A computer implemented method is disclosed for facial analysis comprising: collecting a video of a face; grabbing a frame from the video of the face; projecting the face to a frontal view; scoring the frontal view wherein the scoring relates to a facial expression; and evaluating a baseline face from the scoring. The evaluating the baseline face may include evaluation of dynamic facial movements. The evaluating the baseline face may include determining positions to which a face tends to return. The method may further comprise determining positions to which a sub-region of the face tends to return. The evaluating the baseline face may include determining positions in which a face tends to spend a significant portion of time. The method may further comprise determining positions to which a sub-region of the face tends to spend a significant portion of time. The method may further comprise extracting sub-regions of the frontal view. The sub-regions may include one or more of a nose region, a mouth region, and an eyes region. A classifier may be used to evaluate one of the sub-regions. The sub-regions may be scored. The method may further comprise evaluating the frontal view using image descriptors. The image descriptors may include information on one of texture, edges, and color relating to the facial expression. The method may further comprise using image classifiers to label the frontal view based on aggregate statistics of the image descriptors. The baseline face may include a predominant set of facial expressions based on the scoring.
The method may further comprise further comprising analyzing a deviation from the baseline face. The deviation may include action unit identification. The method may further comprise further comprising evaluating affect based on the deviation. The evaluating affect may include inferring mental states. The method may further comprise detecting landmarks on the face within the frame. The method may further comprise performing feature extraction based on the landmarks which were detected. The landmarks on the face may include one or more from a group comprising eye corners, mouth corners, and brows. The scoring may provide a probability of the facial expression occurring. The facial expression may be one of a group including smiles, brow furrows, squints, lowered eyebrows, raised eyebrows, smirks, and attention. The facial expression may be associated with a mental state. The method may further comprise performing face detection on the frame. The method may further comprise aligning the face within the frame. The scoring may be adapted to an individual subject. The scoring may be based on detecting a plurality of action units. The method may further comprise discarding the frame if the face is not detected. The method may further comprise removing noisy frames. The projecting may provide a two-dimensional view of the face in the frontal view. The video of the face may include an angled view of the face. The method may further comprise collecting one or more additional videos of the face and building a multidimensional view of the face.
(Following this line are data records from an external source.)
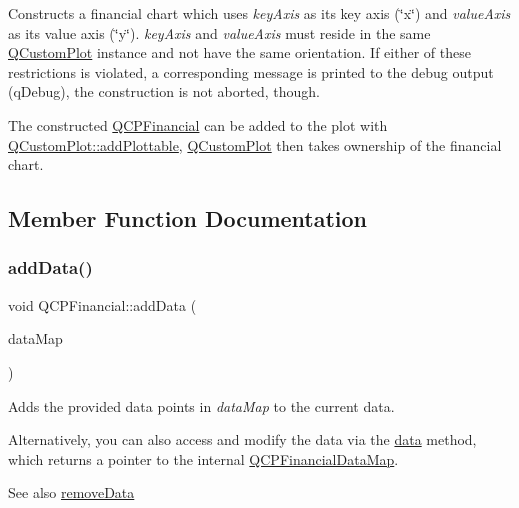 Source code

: Constructs a financial chart which uses {\itshape key\+Axis} as its key axis (\char`\"{}x\char`\"{}) and {\itshape value\+Axis} as its value axis (\char`\"{}y\char`\"{}). {\itshape key\+Axis} and {\itshape value\+Axis} must reside in the same \hyperlink{class_q_custom_plot}{Q\+Custom\+Plot} instance and not have the same orientation. If either of these restrictions is violated, a corresponding message is printed to the debug output (q\+Debug), the construction is not aborted, though.

The constructed \hyperlink{class_q_c_p_financial}{Q\+C\+P\+Financial} can be added to the plot with \hyperlink{class_q_custom_plot_ab7ad9174f701f9c6f64e378df77927a6}{Q\+Custom\+Plot\+::add\+Plottable}, \hyperlink{class_q_custom_plot}{Q\+Custom\+Plot} then takes ownership of the financial chart. 

\subsection{Member Function Documentation}
\hypertarget{class_q_c_p_financial_a1a83396f97fcc68f2b7aa8d9782feffe}{}\label{class_q_c_p_financial_a1a83396f97fcc68f2b7aa8d9782feffe} 
\subsubsection{\texorpdfstring{add\+Data()}{addData()}\hspace{0.1cm}{\footnotesize\ttfamily [1/4]}}
{\footnotesize\ttfamily void Q\+C\+P\+Financial\+::add\+Data (\begin{DoxyParamCaption}\item[{const \hyperlink{qcustomplot_8h_a745c09823fae0974b50beca9bc3b3d7d}{Q\+C\+P\+Financial\+Data\+Map} \&}]{data\+Map }\end{DoxyParamCaption})}

Adds the provided data points in {\itshape data\+Map} to the current data.

Alternatively, you can also access and modify the data via the \hyperlink{class_q_c_p_financial_a528c81578e4f25999a9169127763cfd4}{data} method, which returns a pointer to the internal \hyperlink{qcustomplot_8h_a745c09823fae0974b50beca9bc3b3d7d}{Q\+C\+P\+Financial\+Data\+Map}.

\begin{DoxySeeAlso}{See also}
\hyperlink{class_q_c_p_financial_a048c741d3c8cc5709c2c44b759fdf27c}{remove\+Data} 
\end{DoxySeeAlso}
\hypertarget{class_q_c_p_financial_a3b6144b48a6a8e63236fc5bf70d40c00}{}\label{class_q_c_p_financial_a3b6144b48a6a8e63236fc5bf70d40c00}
One of a group comprising electrodermal activity, heart rate, and respiration may be used to help evaluate the baseline face.
In embodiments, a computer implemented method for facial analysis may comprise: collecting images of a face; identifying a baseline face for the face; analyzing deviations from the baseline face; and evaluating affect based on the deviations from the baseline face. The affect may be associated with a mental state. The deviations may include action unit identification. The method may further comprise scoring the face for the deviations and determining a probability of a facial expression occurring. The facial expression may be one of a group comprising a smile, a brow furrow, and a squint.
In some embodiments, a computer program product stored on a non-transitory computer-readable medium for facial analysis may comprise: code for collecting a video of a face; code for grabbing a frame from the video of the face; code for projecting the face to a frontal view; code for scoring the frontal view wherein the scoring relates to a facial expression; and code for evaluating a baseline face from the scoring. In embodiments, a computer system for facial analysis may comprise: a memory for storing instructions; one or more processors attached to the memory wherein the one or more processors are configured to: collect a video of a face; grab a frame from the video of the face; project the face to a frontal view; score the frontal view wherein the scoring relates to a facial expression; and evaluate a baseline face from the scoring. In some embodiments, a computer program product stored on a non-transitory computer-readable medium for facial analysis may comprise: code for collecting images of a face; code for identifying a baseline face for the face; code for analyzing deviations from the baseline face; and code for evaluating affect based on the deviations from the baseline face. In embodiments, a computer system for facial analysis may comprise: a memory for storing instructions; one or more processors attached to the memory wherein the one or more processors are configured to: collect images of a face; identify a baseline face for the face; analyze deviations from the baseline face; and evaluate affect based on the deviations from the baseline face.
Various features, aspects, and advantages of numerous embodiments will become more apparent from the following description.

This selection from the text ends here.